#### GIVEN DATA:
============================================================

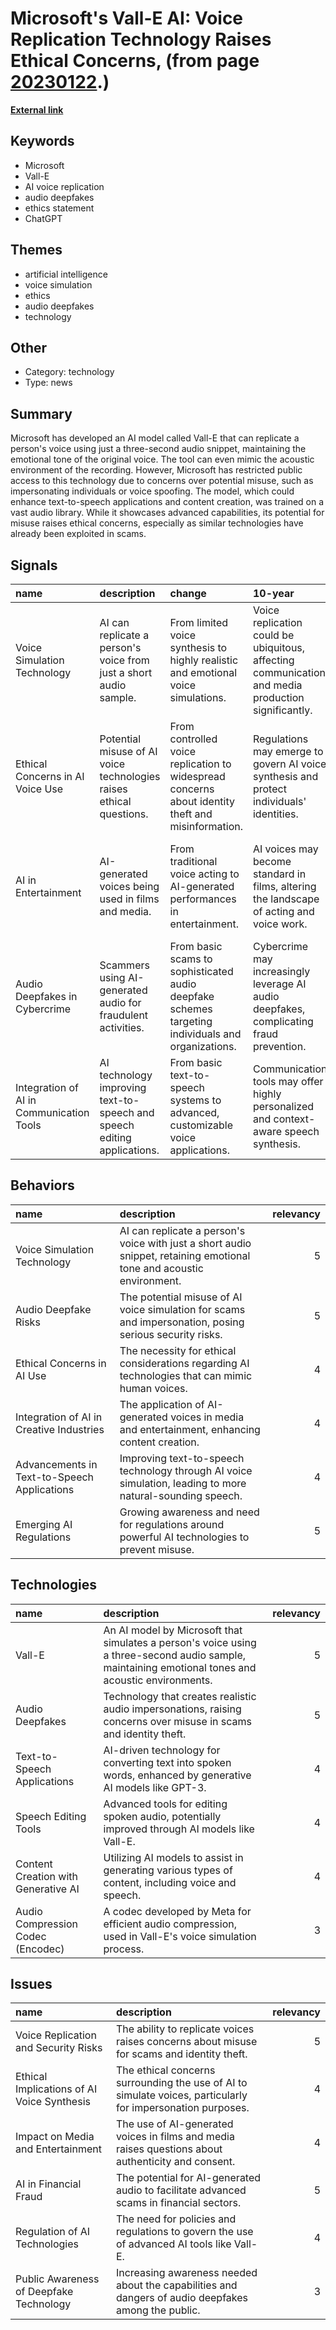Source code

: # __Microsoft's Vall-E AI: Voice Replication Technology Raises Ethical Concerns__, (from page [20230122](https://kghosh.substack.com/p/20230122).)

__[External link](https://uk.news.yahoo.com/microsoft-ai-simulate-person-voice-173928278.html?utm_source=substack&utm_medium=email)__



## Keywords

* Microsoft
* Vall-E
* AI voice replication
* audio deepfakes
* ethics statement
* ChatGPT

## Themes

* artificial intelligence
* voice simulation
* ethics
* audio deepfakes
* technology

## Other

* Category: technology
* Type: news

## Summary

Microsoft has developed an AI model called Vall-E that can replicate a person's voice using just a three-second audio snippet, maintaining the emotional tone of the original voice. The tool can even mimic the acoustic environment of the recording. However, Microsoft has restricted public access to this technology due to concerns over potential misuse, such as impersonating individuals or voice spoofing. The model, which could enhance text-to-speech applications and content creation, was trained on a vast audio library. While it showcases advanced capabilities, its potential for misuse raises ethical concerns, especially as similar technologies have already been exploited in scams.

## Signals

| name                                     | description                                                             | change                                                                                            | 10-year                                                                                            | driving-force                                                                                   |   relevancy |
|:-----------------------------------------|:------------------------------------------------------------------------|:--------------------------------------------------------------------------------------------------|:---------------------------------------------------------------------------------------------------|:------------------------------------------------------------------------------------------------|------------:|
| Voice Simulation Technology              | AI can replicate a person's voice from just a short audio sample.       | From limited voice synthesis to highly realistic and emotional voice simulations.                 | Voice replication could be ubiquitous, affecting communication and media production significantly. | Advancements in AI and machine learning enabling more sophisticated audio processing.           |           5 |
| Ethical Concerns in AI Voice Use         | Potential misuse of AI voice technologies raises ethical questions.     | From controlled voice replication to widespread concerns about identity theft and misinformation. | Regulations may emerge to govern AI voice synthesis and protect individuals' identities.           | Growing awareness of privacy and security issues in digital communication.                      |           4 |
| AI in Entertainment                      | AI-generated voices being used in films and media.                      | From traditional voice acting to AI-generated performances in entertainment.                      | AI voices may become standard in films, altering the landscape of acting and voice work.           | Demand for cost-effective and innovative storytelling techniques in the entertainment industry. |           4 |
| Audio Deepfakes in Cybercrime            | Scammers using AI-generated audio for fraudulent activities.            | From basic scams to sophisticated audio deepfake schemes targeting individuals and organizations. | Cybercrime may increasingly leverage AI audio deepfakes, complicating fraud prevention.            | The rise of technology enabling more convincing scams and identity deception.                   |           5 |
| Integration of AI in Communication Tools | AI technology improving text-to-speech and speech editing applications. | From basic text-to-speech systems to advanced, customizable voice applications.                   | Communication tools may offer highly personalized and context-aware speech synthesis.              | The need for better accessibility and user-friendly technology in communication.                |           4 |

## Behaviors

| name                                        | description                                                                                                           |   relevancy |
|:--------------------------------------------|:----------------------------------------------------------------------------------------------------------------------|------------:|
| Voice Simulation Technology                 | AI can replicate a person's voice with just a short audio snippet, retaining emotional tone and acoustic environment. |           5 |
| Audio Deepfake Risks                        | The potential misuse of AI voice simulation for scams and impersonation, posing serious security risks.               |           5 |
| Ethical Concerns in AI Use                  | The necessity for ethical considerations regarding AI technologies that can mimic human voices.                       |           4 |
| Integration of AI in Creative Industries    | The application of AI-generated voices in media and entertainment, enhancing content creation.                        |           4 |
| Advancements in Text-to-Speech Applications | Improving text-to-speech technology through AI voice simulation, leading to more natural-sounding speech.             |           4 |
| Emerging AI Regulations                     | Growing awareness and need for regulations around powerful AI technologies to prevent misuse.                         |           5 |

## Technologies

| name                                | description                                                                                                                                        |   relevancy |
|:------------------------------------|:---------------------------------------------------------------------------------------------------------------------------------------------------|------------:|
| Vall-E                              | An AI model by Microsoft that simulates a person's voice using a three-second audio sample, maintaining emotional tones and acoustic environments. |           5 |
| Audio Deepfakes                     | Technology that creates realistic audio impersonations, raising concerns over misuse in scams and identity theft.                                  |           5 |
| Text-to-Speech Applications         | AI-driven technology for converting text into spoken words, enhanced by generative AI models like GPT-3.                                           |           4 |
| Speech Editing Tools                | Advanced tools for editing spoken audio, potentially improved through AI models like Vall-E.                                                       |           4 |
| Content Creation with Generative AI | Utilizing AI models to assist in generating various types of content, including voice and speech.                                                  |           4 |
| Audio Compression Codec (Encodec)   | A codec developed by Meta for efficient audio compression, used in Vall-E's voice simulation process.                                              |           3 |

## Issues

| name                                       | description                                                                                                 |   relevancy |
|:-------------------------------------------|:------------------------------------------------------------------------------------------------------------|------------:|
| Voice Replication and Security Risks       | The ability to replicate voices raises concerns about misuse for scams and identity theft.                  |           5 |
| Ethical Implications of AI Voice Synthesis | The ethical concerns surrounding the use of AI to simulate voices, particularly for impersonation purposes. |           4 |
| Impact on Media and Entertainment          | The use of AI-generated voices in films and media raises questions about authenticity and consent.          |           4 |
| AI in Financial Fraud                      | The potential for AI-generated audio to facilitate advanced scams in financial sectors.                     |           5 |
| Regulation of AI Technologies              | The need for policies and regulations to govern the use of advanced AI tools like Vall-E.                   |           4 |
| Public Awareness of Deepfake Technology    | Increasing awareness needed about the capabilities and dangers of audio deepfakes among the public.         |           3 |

============================================================

#### WHAT YOU NEED TO DO:
Only a number is expected here: how many lines above contain the word "substack".

#### OUTPUT FOR THIS EXERCISE:
2